Ele se refere ao Maeslantkering, construído perto da saída para o mar, a cerca de meia hora de carro a oeste do centro – ou a primeira linha de defesa da cidade. Tem o tamanho de duas Torres Eiffel tubulares, uma em cima da outra.
Nos vinte anos desde que foi inaugurado, o Maeslantkering não foi exigido para evitar transbordamentos, mas, para garantir, vem sendo testado com regularidade. E o pessoal que faz piquenique nas margens do rio fica só observando.
Na cidade, há inúmeros reforços instalados nas ruas e praças. Uma tarde, eu me encontrei com Wynand Dassen, responsável pela equipe "resiliente" da cidade, e Paul van Roosmalen, supervisor do desenvolvimento de coberturas, no Dakpark, um dique no bairro carente que faz limite com o polo industrial da orla. O local costumava ser uma estação férrea de baldeação ao lado de um conjunto habitacional; hoje a barragem que segura a água tem um centro de compras e um parque na cobertura.
Claro está que Roterdã tenta se firmar como modelo de urbanismo criativo. Um empresário local, Peter van Wingerden, quer montar fazendas de leite flutuantes na orla. Tal estrutura não só reduziria o tráfego de caminhões como as emissões de carbono, fornecendo todo o leite que a cidade consome.
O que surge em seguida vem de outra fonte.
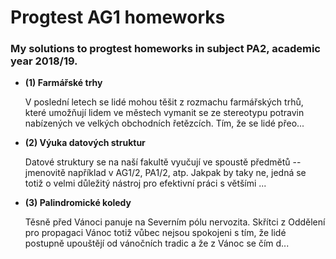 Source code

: # Progtest AG1 homeworks

### My solutions to progtest homeworks in subject PA2, academic year 2018/19.

 - **(1) Farmářské trhy**

  	V poslední letech se lidé mohou těšit z rozmachu farmářských trhů, které umožňují lidem ve městech vymanit se ze stereotypu potravin nabízených ve velkých obchodních řetězcích. Tím, že se lidé přeo...

 - **(2) Výuka datových struktur**

	Datové struktury se na naší fakultě vyučují ve spoustě předmětů -- jmenovitě například v AG1/2, PA1/2, atp. Jakpak by taky ne, jedná se totiž o velmi důležitý nástroj pro efektivní práci s většími ...

 - **(3) Palindromické koledy**

	Těsně před Vánoci panuje na Severním pólu nervozita. Skřítci z Oddělení pro propagaci Vánoc totiž vůbec nejsou spokojeni s tím, že lidé postupně upouštějí od vánočních tradic a že z Vánoc se čím d...

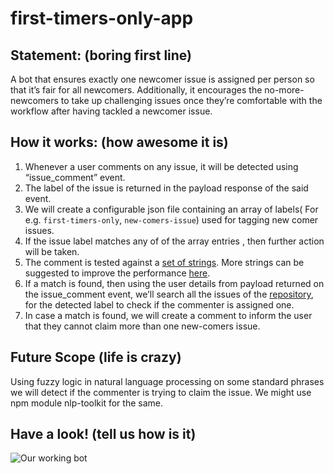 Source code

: # first-timers-only-app

## Statement: (boring first line)

A bot that ensures exactly one newcomer issue is assigned per person so that it’s fair for all newcomers. Additionally, it encourages the no-more-newcomers to take up challenging issues once they’re comfortable with the workflow after having tackled a newcomer issue.

## How it works: (how awesome it is)

1. Whenever a user comments on any issue, it will be detected using “issue_comment” event.
2. The label of the issue is returned in the payload response of the said event.
3. We will create a configurable json file containing an array of labels( For e.g. `first-timers-only`, `new-comers-issue`) used for tagging new comer issues.
4. If the issue label matches any of of the array entries , then further action will be taken.
5. The comment is tested against a [set of strings](https://github.com/probot/first-timers-only-app/blob/master/util.js). More strings can be suggested to improve the performance [here](https://github.com/probot/first-timers-only-app/issues/19).
6. If a match is found, then using the user details from payload returned on the issue_comment event, we’ll search all the issues of the [repository](https://developer.github.com/v3/issues/#list-issues-for-a-repository), for the detected label to check if the commenter is assigned one.
7. In case a match is found, we will create a comment to inform the user that they cannot claim more than one new-comers issue.

## Future Scope (life is crazy)
Using fuzzy logic in natural language processing on some standard phrases we will detect if the commenter is trying to claim the issue. We might use npm module nlp-toolkit for the same.

## Have a look! (tell us how is it)
![Our working bot](Snapshots/readmeSS.png)
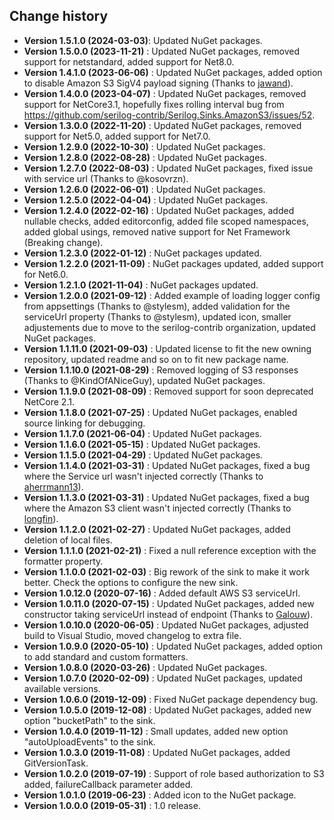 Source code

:Change history
--------------

* **Version 1.5.1.0 (2024-03-03)**: Updated NuGet packages.
* **Version 1.5.0.0 (2023-11-21)** : Updated NuGet packages, removed support for netstandard, added support for Net8.0.
* **Version 1.4.1.0 (2023-06-06)** : Updated NuGet packages, added option to disable Amazon S3 SigV4 payload signing (Thanks to [jawand](https://github.com/jawand)).
* **Version 1.4.0.0 (2023-04-07)** : Updated NuGet packages, removed support for NetCore3.1, hopefully fixes rolling interval bug from https://github.com/serilog-contrib/Serilog.Sinks.AmazonS3/issues/52.
* **Version 1.3.0.0 (2022-11-20)** : Updated NuGet packages, removed support for Net5.0, added support for Net7.0.
* **Version 1.2.9.0 (2022-10-30)** : Updated NuGet packages.
* **Version 1.2.8.0 (2022-08-28)** : Updated NuGet packages.
* **Version 1.2.7.0 (2022-08-03)** : Updated NuGet packages, fixed issue with service url (Thanks to @kosovrzn).
* **Version 1.2.6.0 (2022-06-01)** : Updated NuGet packages.
* **Version 1.2.5.0 (2022-04-04)** : Updated NuGet packages.
* **Version 1.2.4.0 (2022-02-16)** : Updated NuGet packages, added nullable checks, added editorconfig, added file scoped namespaces, added global usings, removed native support for Net Framework (Breaking change).
* **Version 1.2.3.0 (2022-01-12)** : NuGet packages updated.
* **Version 1.2.2.0 (2021-11-09)** : NuGet packages updated, added support for Net6.0.
* **Version 1.2.1.0 (2021-11-04)** : NuGet packages updated.
* **Version 1.2.0.0 (2021-09-12)** : Added example of loading logger config from appsettings (Thanks to @stylesm), added validation for the serviceUrl property (Thanks to @stylesm), updated icon, smaller adjustements due to move to the serilog-contrib organization, updated NuGet packages.
* **Version 1.1.11.0 (2021-09-03)** : Updated license to fit the new owning repository, updated readme and so on to fit new package name.
* **Version 1.1.10.0 (2021-08-29)** : Removed logging of S3 responses (Thanks to @KindOfANiceGuy), updated NuGet packages.
* **Version 1.1.9.0 (2021-08-09)** : Removed support for soon deprecated NetCore 2.1.
* **Version 1.1.8.0 (2021-07-25)** : Updated NuGet packages, enabled source linking for debugging.
* **Version 1.1.7.0 (2021-06-04)** : Updated NuGet packages.
* **Version 1.1.6.0 (2021-05-15)** : Updated NuGet packages.
* **Version 1.1.5.0 (2021-04-29)** : Updated NuGet packages.
* **Version 1.1.4.0 (2021-03-31)** : Updated NuGet packages, fixed a bug where the Service url wasn't injected correctly (Thanks to [aherrmann13](https://github.com/aherrmann13)).
* **Version 1.1.3.0 (2021-03-31)** : Updated NuGet packages, fixed a bug where the Amazon S3 client wasn't injected correctly (Thanks to [longfin](https://github.com/longfin)).
* **Version 1.1.2.0 (2021-02-27)** : Updated NuGet packages, added deletion of local files.
* **Version 1.1.1.0 (2021-02-21)** : Fixed a null reference exception with the formatter property.
* **Version 1.1.0.0 (2021-02-03)** : Big rework of the sink to make it work better. Check the options to configure the new sink.
* **Version 1.0.12.0 (2020-07-16)** : Added default AWS S3 serviceUrl.
* **Version 1.0.11.0 (2020-07-15)** : Updated NuGet packages, added new constructor taking serviceUrl instead of endpoint (Thanks to [Galouw](https://github.com/Galouw)).
* **Version 1.0.10.0 (2020-06-05)** : Updated NuGet packages, adjusted build to Visual Studio, moved changelog to extra file.
* **Version 1.0.9.0 (2020-05-10)** : Updated NuGet packages, added option to add standard and custom formatters.
* **Version 1.0.8.0 (2020-03-26)** : Updated NuGet packages.
* **Version 1.0.7.0 (2020-02-09)** : Updated NuGet packages, updated available versions.
* **Version 1.0.6.0 (2019-12-09)** : Fixed NuGet package dependency bug.
* **Version 1.0.5.0 (2019-12-08)** : Updated NuGet packages, added new option "bucketPath" to the sink.
* **Version 1.0.4.0 (2019-11-12)** : Small updates, added new option "autoUploadEvents" to the sink.
* **Version 1.0.3.0 (2019-11-08)** : Updated NuGet packages, added GitVersionTask.
* **Version 1.0.2.0 (2019-07-19)** : Support of role based authorization to S3 added, failureCallback parameter added.
* **Version 1.0.1.0 (2019-06-23)** : Added icon to the NuGet package.
* **Version 1.0.0.0 (2019-05-31)** : 1.0 release.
Com incentivo municipal, ele está construindo um protótipo de US$2,2 milhões para 40 vacas, produzindo 500 mil litros de leite por ano. "O rio não é mais útil só para a indústria. Precisamos encontrar novos usos para ele, o que nos protegeria da mudança climática e ajudaria a cidade a crescer e prosperar."
Esse é o lema local. Quando perguntei a van Wingerden se era preocupante morar em uma cidade litorânea abaixo do nível do mar, ele respondeu: "Para nós, a impressão é a de que é menos perigoso viver aqui do que na Falha de San Andreas. Pelo menos se transbordar, teremos algum tipo de aviso antes de nosso pés começarem a encharcar."